Conclusione: la necessità della lucidità
Insistere
sul “dialogo interreligioso” come strumento politico è un grave errore.
Così facendo, inganniamo noi stessi, illudiamo le future generazioni e,
soprattutto, diamo ai nostri leader politici l’idea che un dialogo paritario
tra religioni sia possibile.
Ma non lo è, almeno non nei termini in cui viene proposto oggi.
Serve
piuttosto comprendere le strategie culturali e teologiche che muovono il
mondo islamico, per affrontarle con lucidità e rispetto, ma senza ingenuità.
Solo riconoscendo le differenze si può costruire un vero equilibrio tra le
civiltà.
In questa prospettiva, la Risoluzione 181 (II) dell’Assemblea Generale dell’ONU, approvata il 29 novembre 1947, rappresenta la premessa giuridica per la fondazione dello Stato di Israele.
La risoluzione prevedeva la spartizione della Palestina mandataria in due Stati indipendenti — uno ebraico e uno arabo — con Gerusalemme posta sotto amministrazione internazionale.
Il 14 maggio 1948, David Ben Gurion, capo dell’Agenzia Ebraica, proclamò ufficialmente la nascita dello Stato di Israele a Tel Aviv, poche ore prima della fine del mandato britannico.
Il giorno seguente, il 15 maggio 1948, gli eserciti di Egitto, Siria, Giordania, Libano e Iraq attaccarono il nuovo Stato, dando inizio alla prima guerra arabo-israeliana.
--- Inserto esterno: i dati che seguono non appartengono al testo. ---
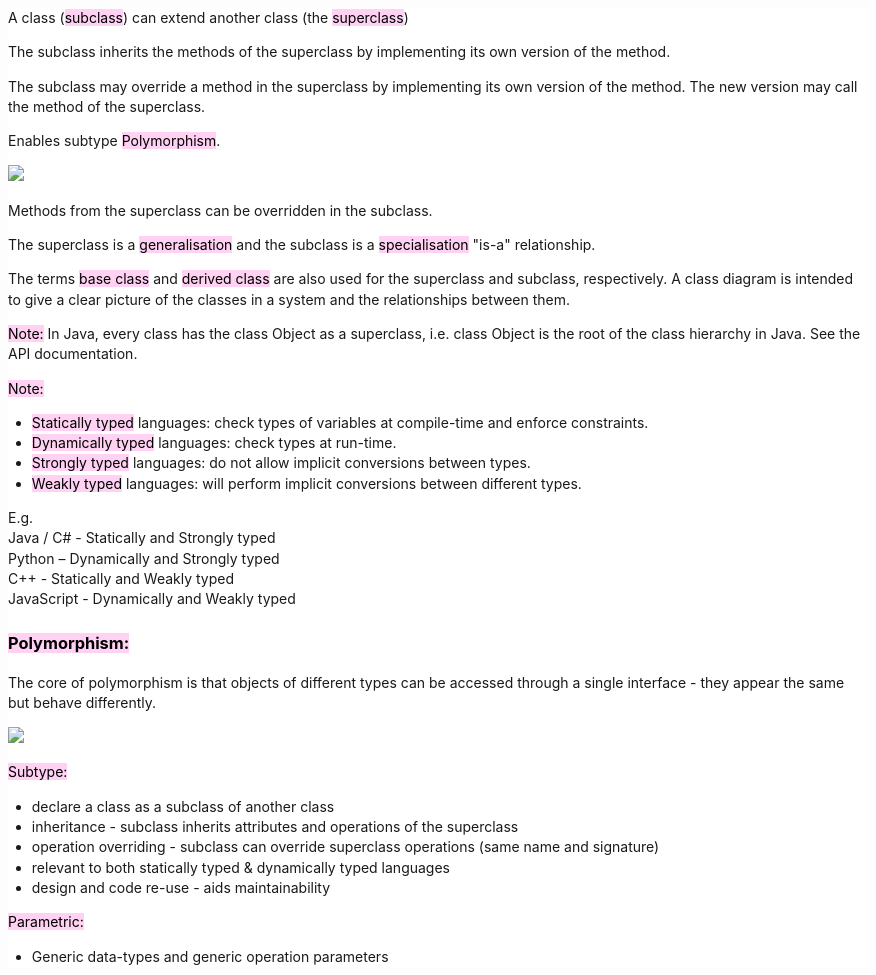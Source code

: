A class (<mark style="background: #FFB8EBA6;">subclass</mark>) can extend another class (the <mark style="background: #FFB8EBA6;">superclass</mark>)

The subclass inherits the methods of the superclass by implementing its own version of the method.

The subclass may override a method in the superclass by implementing its own version of the method. The new version may call the method of the superclass.

Enables subtype <mark style="background: #FFB8EBA6;">Polymorphism</mark>.

![](https://i.imgur.com/avYUyRZ.png)

Methods from the superclass can be overridden in the subclass.

The superclass is a <mark style="background: #FFB8EBA6;">generalisation</mark> and the subclass is a <mark style="background: #FFB8EBA6;">specialisation</mark> "is-a" relationship.

The terms <mark style="background: #FFB8EBA6;">base class</mark> and <mark style="background: #FFB8EBA6;">derived class</mark> are also used for the superclass and subclass, respectively.
A class diagram is intended to give a clear picture of the classes in a system and the relationships between them.

<mark style="background: #FFB8EBA6;">Note:</mark> In Java, every class has the class Object as a superclass, i.e. class Object is the root of  the class hierarchy in Java. See the API documentation.

<mark style="background: #FFB8EBA6;">Note:</mark> 
- <mark style="background: #FFB8EBA6;">Statically typed</mark> languages: check types of variables at compile-time and enforce constraints.  
- <mark style="background: #FFB8EBA6;">Dynamically typed</mark> languages: check types at run-time.  
- <mark style="background: #FFB8EBA6;">Strongly typed</mark> languages: do not allow implicit conversions between types.  
- <mark style="background: #FFB8EBA6;">Weakly typed</mark> languages: will perform implicit conversions between different types.  

E.g.  
Java / C# - Statically and Strongly typed  
Python – Dynamically and Strongly typed  
C++ - Statically and Weakly typed  
JavaScript - Dynamically and Weakly typed

### <mark style="background: #FFB8EBA6;">Polymorphism:</mark>

The core of polymorphism is that objects of different types can be accessed through a single interface - they appear the same but behave differently.

![](https://i.imgur.com/oVkXdYQ.png)

<mark style="background: #FFB8EBA6;">Subtype:</mark>  
- declare a class as a subclass of another class  
- inheritance - subclass inherits attributes and operations of the superclass  
- operation overriding - subclass can override superclass operations (same name and  signature)  
- relevant to both statically typed & dynamically typed languages  
- design and code re-use - aids maintainability  

<mark style="background: #FFB8EBA6;">Parametric:</mark> 
- Generic data-types and generic operation parameters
Israele respinse l’aggressione e conquistò territori oltre i confini previsti dal piano ONU.
Il rifiuto arabo del piano di spartizione ebbe conseguenze profonde:
gli stessi Stati arabi che dichiararono guerra a Israele rifiutarono di fondare uno Stato palestinese, lasciando così un vuoto politico. I territori occupati da Israele dopo la guerra del 1948 non appartenevano a un’entità sovrana palestinese, ma erano ex territori del mandato britannico, non rivendicati formalmente dagli Stati arabi. Israele, quindi, si trovò ad amministrare territori privi di sovranità riconosciuta.
Spesso si dimentica che gli ebrei non “ritornarono” semplicemente in Palestina nel Novecento, ma non se ne erano mai del tutto andati.
Dopo la distruzione del Secondo Tempio (70 d.C.) e la rivolta di Bar Kokhba (132–135 d.C.), una parte della popolazione ebraica continuò a vivere nella regione, soprattutto in Galilea, Gerusalemme, Hebron e Safed.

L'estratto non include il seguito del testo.